Wer sich gesund ernährt, beugt vielem vor. Wenn es um das Thema Sonnenbad und eine mögliche Hautreizung geht, sollte man Tomaten, rote und gelbe Paprika, Karotten, Süßkartoffel, Kohl und Fenchel nicht außer Acht lassen. Gerade in diesen Gemüsesorten steckt jede Menge Betacarotin, das der Familie der Antioxidantien zugeordnet wird. Diese Stoffe sind in der Lage, freie Radikale, die sich im Körper bilden, zu vernichten. Wer lange in der Sonne brutzelt, hat davon jede Menge in sich und die gilt es zu bekämpfen, um die Haut zu schützen.
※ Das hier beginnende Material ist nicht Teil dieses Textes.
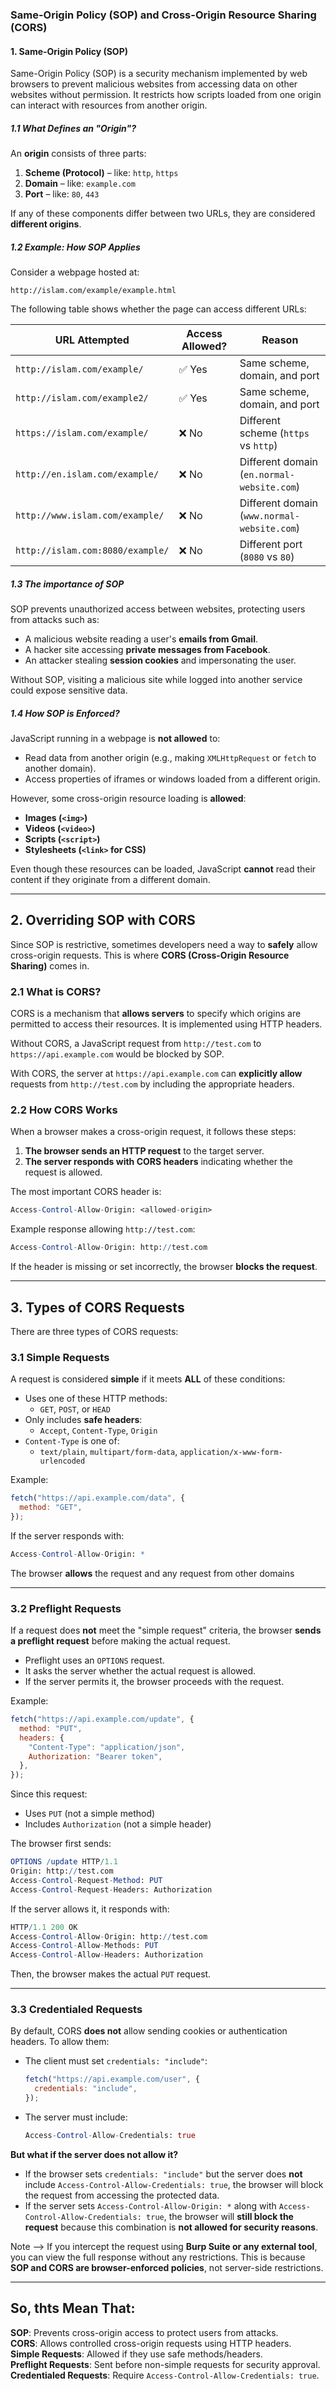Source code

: ### Same-Origin Policy (SOP) and Cross-Origin Resource Sharing (CORS)

#### **1. Same-Origin Policy (SOP)**

Same-Origin Policy (SOP) is a security mechanism implemented by web browsers to prevent malicious websites from accessing data on other websites without permission. It restricts how scripts loaded from one origin can interact with resources from another origin.

##### **1.1 What Defines an "Origin"?**

An **origin** consists of three parts:

1. **Scheme (Protocol)** – like: `http`, `https`
2. **Domain** – like: `example.com`
3. **Port** – like: `80`, `443`

If any of these components differ between two URLs, they are considered **different origins**.

##### **1.2 Example: How SOP Applies**

Consider a webpage hosted at:

```
http://islam.com/example/example.html
```

The following table shows whether the page can access different URLs:

| URL Attempted                    | Access Allowed? | Reason                                      |
| -------------------------------- | --------------- | ------------------------------------------- |
| `http://islam.com/example/`      | ✅ Yes          | Same scheme, domain, and port               |
| `http://islam.com/example2/`     | ✅ Yes          | Same scheme, domain, and port               |
| `https://islam.com/example/`     | ❌ No           | Different scheme (`https` vs `http`)        |
| `http://en.islam.com/example/`   | ❌ No           | Different domain (`en.normal-website.com`)  |
| `http://www.islam.com/example/`  | ❌ No           | Different domain (`www.normal-website.com`) |
| `http://islam.com:8080/example/` | ❌ No           | Different port (`8080` vs `80`)             |

##### **1.3 The importance of SOP**

SOP prevents unauthorized access between websites, protecting users from attacks such as:

- A malicious website reading a user's **emails from Gmail**.
- A hacker site accessing **private messages from Facebook**.
- An attacker stealing **session cookies** and impersonating the user.

Without SOP, visiting a malicious site while logged into another service could expose sensitive data.

##### **1.4 How SOP is Enforced?**

JavaScript running in a webpage is **not allowed** to:

- Read data from another origin (e.g., making `XMLHttpRequest` or `fetch` to another domain).
- Access properties of iframes or windows loaded from a different origin.

However, some cross-origin resource loading is **allowed**:

- **Images (`<img>`)**
- **Videos (`<video>`)**
- **Scripts (`<script>`)**
- **Stylesheets (`<link>` for CSS)**

Even though these resources can be loaded, JavaScript **cannot** read their content if they originate from a different domain.

---

## **2. Overriding SOP with CORS**

Since SOP is restrictive, sometimes developers need a way to **safely** allow cross-origin requests. This is where **CORS (Cross-Origin Resource Sharing)** comes in.

### **2.1 What is CORS?**

CORS is a mechanism that **allows servers** to specify which origins are permitted to access their resources. It is implemented using HTTP headers.

Without CORS, a JavaScript request from `http://test.com` to `https://api.example.com` would be blocked by SOP.

With CORS, the server at `https://api.example.com` can **explicitly allow** requests from `http://test.com` by including the appropriate headers.

### **2.2 How CORS Works**

When a browser makes a cross-origin request, it follows these steps:

1. **The browser sends an HTTP request** to the target server.
2. **The server responds with CORS headers** indicating whether the request is allowed.

The most important CORS header is:

```mathematica
Access-Control-Allow-Origin: <allowed-origin>
```

Example response allowing `http://test.com`:

```mathematica
Access-Control-Allow-Origin: http://test.com
```

If the header is missing or set incorrectly, the browser **blocks the request**.

---

## **3. Types of CORS Requests**

There are three types of CORS requests:

### **3.1 Simple Requests**

A request is considered **simple** if it meets **ALL** of these conditions:

- Uses one of these HTTP methods:
  - `GET`, `POST`, or `HEAD`
- Only includes **safe headers**:
  - `Accept`, `Content-Type`, `Origin`
- `Content-Type` is one of:
  - `text/plain`, `multipart/form-data`, `application/x-www-form-urlencoded`

Example:

```js
fetch("https://api.example.com/data", {
  method: "GET",
});
```

If the server responds with:

```mathematica
Access-Control-Allow-Origin: *
```

The browser **allows** the request and any request from other domains

---

### **3.2 Preflight Requests**

If a request does **not** meet the "simple request" criteria, the browser **sends a preflight request** before making the actual request.

- Preflight uses an `OPTIONS` request.
- It asks the server whether the actual request is allowed.
- If the server permits it, the browser proceeds with the request.

Example:

```js
fetch("https://api.example.com/update", {
  method: "PUT",
  headers: {
    "Content-Type": "application/json",
    Authorization: "Bearer token",
  },
});
```

Since this request:

- Uses `PUT` (not a simple method)
- Includes `Authorization` (not a simple header)

The browser first sends:

```mathematica
OPTIONS /update HTTP/1.1
Origin: http://test.com
Access-Control-Request-Method: PUT
Access-Control-Request-Headers: Authorization
```

If the server allows it, it responds with:

```mathematica
HTTP/1.1 200 OK
Access-Control-Allow-Origin: http://test.com
Access-Control-Allow-Methods: PUT
Access-Control-Allow-Headers: Authorization
```

Then, the browser makes the actual `PUT` request.

---

### **3.3 Credentialed Requests**

By default, CORS **does not** allow sending cookies or authentication headers. To allow them:

- The client must set `credentials: "include"`:
  ```js
  fetch("https://api.example.com/user", {
    credentials: "include",
  });
  ```
- The server must include:
  ```mathematica
  Access-Control-Allow-Credentials: true
  ```

**But what if the server does not allow it?**

- If the browser sets `credentials: "include"` but the server does **not** include `Access-Control-Allow-Credentials: true`, the browser will block the request from accessing the protected data.
- If the server sets `Access-Control-Allow-Origin: *` along with `Access-Control-Allow-Credentials: true`, the browser will **still block the request** because this combination is **not allowed for security reasons**.

Note --> If you intercept the request using **Burp Suite or any external tool**, you can view the full response without any restrictions. This is because **SOP and CORS are browser-enforced policies**, not server-side restrictions.

---

## So, thts Mean That:

**SOP**: Prevents cross-origin access to protect users from attacks.  
**CORS**: Allows controlled cross-origin requests using HTTP headers.  
**Simple Requests**: Allowed if they use safe methods/headers.  
**Preflight Requests**: Sent before non-simple requests for security approval.  
**Credentialed Requests**: Require `Access-Control-Allow-Credentials: true`.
Vitamin C und E, Selen und Zink gehören ebenfalls zu den Radikalfängern und sollten in ausreichender Menge dem Organismus zugeführt werden. Daher gilt, viel Obst und Gemüse in die Mahlzeiten einbauen, um den gefährlichen Sonnenstrahlen zu trotzen.

Grundsätzlich gilt: Gebräunte Haut ist zwar schön, jedoch nicht immer gesund. Wer gerne in der Sonne brutzelt, sollte sich ausreichend schützen. In Form von gesunder Ernährung, einer guten Portion Sonnencreme, hin und wieder im Schatten Platz nehmen und niemals die Kraft der Strahlen unterschätzen.